TASK DETAILS:
Scan the data below and copy each line where "Engel" occurs.

DATASET RECORDS:
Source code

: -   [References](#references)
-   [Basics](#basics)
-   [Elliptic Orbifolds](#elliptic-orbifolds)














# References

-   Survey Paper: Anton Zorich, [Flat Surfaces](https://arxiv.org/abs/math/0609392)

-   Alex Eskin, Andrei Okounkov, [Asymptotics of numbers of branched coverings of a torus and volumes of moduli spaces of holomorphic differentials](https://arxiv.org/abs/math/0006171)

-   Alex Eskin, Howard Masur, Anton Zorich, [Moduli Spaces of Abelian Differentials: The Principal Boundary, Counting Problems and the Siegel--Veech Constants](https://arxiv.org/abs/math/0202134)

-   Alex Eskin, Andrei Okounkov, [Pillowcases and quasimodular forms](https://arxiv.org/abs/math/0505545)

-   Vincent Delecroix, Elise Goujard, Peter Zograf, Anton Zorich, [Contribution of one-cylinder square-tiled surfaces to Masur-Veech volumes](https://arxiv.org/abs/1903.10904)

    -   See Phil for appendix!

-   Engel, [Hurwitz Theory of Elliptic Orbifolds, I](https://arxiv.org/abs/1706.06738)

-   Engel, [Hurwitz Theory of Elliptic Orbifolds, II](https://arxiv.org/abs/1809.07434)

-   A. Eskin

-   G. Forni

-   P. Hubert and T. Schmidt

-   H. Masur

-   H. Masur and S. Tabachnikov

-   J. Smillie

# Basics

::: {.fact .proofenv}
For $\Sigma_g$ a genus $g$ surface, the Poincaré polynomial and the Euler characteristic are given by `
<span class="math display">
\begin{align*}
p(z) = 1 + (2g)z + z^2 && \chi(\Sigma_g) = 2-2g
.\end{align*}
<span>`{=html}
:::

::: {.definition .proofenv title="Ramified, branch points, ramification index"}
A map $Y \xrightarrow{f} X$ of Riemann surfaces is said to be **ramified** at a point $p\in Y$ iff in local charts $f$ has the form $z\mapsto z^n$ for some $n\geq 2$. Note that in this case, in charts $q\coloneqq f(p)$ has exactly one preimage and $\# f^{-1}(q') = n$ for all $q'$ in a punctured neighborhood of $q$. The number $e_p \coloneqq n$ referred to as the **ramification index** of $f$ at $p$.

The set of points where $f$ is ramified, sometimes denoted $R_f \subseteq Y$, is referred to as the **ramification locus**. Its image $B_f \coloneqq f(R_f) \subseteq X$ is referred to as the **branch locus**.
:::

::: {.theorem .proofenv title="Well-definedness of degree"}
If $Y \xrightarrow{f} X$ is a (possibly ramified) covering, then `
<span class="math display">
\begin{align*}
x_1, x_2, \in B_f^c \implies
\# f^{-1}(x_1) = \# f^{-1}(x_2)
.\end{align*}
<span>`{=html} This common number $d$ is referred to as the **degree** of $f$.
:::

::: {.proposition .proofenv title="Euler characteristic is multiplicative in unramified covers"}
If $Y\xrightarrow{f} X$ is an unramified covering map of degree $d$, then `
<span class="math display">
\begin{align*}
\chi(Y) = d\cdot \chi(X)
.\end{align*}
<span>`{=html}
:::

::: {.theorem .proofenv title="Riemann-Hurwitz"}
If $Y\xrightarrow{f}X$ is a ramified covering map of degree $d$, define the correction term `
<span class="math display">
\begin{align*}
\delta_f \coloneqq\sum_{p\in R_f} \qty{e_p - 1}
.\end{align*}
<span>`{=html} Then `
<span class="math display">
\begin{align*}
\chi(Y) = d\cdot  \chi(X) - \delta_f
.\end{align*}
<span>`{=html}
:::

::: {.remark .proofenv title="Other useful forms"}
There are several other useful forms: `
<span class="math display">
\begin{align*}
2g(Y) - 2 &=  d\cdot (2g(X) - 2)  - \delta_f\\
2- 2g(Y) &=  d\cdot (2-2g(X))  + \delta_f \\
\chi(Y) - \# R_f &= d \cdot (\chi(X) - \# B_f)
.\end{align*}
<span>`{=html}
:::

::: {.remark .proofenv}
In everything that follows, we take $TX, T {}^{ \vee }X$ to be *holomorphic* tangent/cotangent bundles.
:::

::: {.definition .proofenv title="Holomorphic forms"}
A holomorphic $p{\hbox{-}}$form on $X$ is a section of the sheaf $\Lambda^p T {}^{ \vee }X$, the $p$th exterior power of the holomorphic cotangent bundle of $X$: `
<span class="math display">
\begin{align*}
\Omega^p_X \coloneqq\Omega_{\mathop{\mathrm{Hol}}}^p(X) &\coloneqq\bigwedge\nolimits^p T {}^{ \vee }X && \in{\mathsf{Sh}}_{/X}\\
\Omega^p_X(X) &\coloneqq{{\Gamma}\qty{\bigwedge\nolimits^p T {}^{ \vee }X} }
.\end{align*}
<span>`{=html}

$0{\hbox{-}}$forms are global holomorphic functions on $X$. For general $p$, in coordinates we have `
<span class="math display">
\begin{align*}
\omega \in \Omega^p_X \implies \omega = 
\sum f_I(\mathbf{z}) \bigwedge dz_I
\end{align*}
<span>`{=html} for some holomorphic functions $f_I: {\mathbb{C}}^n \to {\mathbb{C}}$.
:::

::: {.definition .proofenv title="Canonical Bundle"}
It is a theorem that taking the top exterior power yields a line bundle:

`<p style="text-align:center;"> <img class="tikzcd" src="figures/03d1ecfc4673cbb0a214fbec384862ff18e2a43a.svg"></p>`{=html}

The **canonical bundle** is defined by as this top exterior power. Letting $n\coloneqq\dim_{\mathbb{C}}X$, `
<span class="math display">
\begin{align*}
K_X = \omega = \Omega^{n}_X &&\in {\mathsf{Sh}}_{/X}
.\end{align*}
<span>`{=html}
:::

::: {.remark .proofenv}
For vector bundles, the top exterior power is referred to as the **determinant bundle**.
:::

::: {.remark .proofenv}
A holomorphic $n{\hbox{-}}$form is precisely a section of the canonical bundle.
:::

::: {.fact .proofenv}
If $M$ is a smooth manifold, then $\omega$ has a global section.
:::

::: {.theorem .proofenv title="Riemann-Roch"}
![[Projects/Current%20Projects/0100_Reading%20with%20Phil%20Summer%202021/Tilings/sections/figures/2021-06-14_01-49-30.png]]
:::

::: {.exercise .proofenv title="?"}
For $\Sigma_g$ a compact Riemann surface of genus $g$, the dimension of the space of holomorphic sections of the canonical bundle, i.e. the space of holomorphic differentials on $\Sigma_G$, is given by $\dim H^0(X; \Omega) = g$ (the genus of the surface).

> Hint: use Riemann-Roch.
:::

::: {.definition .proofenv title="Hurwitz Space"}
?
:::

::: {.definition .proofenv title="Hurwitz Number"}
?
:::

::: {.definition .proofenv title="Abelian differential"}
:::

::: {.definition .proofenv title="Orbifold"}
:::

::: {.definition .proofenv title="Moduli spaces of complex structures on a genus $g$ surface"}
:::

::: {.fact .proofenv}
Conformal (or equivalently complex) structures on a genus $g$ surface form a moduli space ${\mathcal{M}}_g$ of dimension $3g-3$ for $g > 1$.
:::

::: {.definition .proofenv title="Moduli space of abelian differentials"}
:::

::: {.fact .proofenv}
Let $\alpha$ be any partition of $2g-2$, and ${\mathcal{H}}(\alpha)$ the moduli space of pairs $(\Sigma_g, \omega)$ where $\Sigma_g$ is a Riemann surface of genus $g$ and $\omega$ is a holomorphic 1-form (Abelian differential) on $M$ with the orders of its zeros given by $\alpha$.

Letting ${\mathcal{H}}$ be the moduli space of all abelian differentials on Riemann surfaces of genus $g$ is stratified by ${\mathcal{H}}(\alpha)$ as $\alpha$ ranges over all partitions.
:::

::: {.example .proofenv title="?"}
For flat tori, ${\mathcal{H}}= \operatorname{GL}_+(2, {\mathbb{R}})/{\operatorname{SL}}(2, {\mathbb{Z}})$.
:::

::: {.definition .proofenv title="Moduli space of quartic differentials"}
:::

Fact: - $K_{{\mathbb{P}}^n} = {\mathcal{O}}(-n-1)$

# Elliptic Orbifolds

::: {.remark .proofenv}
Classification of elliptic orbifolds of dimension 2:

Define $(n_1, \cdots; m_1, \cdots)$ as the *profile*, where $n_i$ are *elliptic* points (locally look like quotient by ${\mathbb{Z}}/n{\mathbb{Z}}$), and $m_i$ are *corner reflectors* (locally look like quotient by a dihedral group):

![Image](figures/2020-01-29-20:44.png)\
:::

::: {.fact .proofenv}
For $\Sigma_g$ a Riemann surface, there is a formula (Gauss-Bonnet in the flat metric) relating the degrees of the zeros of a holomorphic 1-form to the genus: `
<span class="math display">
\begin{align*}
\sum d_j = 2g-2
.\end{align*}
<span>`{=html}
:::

SOLVED EXERCISE:
-   Engel, [Hurwitz Theory of Elliptic Orbifolds, I](https://arxiv.org/abs/1706.06738)
-   Engel, [Hurwitz Theory of Elliptic Orbifolds, II](https://arxiv.org/abs/1809.07434)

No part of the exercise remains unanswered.